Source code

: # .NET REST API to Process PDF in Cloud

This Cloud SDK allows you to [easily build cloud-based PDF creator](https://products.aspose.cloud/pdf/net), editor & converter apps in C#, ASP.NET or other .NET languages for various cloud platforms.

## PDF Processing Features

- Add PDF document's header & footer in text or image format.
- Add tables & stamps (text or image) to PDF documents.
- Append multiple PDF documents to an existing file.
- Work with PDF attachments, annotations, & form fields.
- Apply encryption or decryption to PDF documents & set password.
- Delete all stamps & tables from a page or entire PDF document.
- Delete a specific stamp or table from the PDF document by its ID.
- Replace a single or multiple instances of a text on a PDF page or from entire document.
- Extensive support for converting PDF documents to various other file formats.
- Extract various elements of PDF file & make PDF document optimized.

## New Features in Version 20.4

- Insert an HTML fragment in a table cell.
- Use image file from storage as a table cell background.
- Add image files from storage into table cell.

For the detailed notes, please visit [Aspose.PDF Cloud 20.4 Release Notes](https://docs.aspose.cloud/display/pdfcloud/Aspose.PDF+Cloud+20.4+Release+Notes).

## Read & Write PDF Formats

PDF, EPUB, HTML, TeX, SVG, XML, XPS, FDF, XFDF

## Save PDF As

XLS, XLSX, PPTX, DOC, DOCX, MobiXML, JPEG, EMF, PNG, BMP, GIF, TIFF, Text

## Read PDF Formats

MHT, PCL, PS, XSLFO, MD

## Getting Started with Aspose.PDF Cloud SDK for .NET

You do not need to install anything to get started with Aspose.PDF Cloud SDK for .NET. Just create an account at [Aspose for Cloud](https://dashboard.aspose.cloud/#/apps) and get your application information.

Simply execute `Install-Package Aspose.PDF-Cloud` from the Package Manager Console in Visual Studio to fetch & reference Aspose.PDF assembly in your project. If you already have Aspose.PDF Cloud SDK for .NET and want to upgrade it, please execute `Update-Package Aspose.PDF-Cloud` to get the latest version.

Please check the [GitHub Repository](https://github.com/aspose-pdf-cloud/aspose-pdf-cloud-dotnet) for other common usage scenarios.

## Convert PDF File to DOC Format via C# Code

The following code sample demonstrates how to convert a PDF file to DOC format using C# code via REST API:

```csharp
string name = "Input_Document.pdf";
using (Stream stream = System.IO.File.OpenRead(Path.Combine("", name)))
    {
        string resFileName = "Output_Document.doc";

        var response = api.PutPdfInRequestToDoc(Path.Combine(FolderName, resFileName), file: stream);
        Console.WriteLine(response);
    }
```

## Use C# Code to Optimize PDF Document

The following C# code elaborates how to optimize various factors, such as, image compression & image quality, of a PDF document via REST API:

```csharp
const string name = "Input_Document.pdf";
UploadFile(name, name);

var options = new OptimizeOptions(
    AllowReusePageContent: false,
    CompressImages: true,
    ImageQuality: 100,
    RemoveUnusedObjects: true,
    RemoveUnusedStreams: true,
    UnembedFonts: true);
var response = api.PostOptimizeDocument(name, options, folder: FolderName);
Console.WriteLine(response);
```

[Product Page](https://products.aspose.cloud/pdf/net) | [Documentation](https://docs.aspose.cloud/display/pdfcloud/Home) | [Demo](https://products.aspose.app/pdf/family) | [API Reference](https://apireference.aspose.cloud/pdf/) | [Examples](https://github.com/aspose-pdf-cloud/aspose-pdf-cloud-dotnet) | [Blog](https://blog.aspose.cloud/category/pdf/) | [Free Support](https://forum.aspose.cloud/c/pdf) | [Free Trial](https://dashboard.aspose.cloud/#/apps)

__________

■ **What you will do**: Retype the records above, but only those lines that fall between the line containing "## New Features in Version 20.4" and the line containing "## Read PDF Formats", with both of those lines included, exactly as written.

■ **The answer**:
## New Features in Version 20.4

- Insert an HTML fragment in a table cell.
- Use image file from storage as a table cell background.
- Add image files from storage into table cell.

For the detailed notes, please visit [Aspose.PDF Cloud 20.4 Release Notes](https://docs.aspose.cloud/display/pdfcloud/Aspose.PDF+Cloud+20.4+Release+Notes).

## Read & Write PDF Formats

PDF, EPUB, HTML, TeX, SVG, XML, XPS, FDF, XFDF

## Save PDF As

XLS, XLSX, PPTX, DOC, DOCX, MobiXML, JPEG, EMF, PNG, BMP, GIF, TIFF, Text

## Read PDF Formats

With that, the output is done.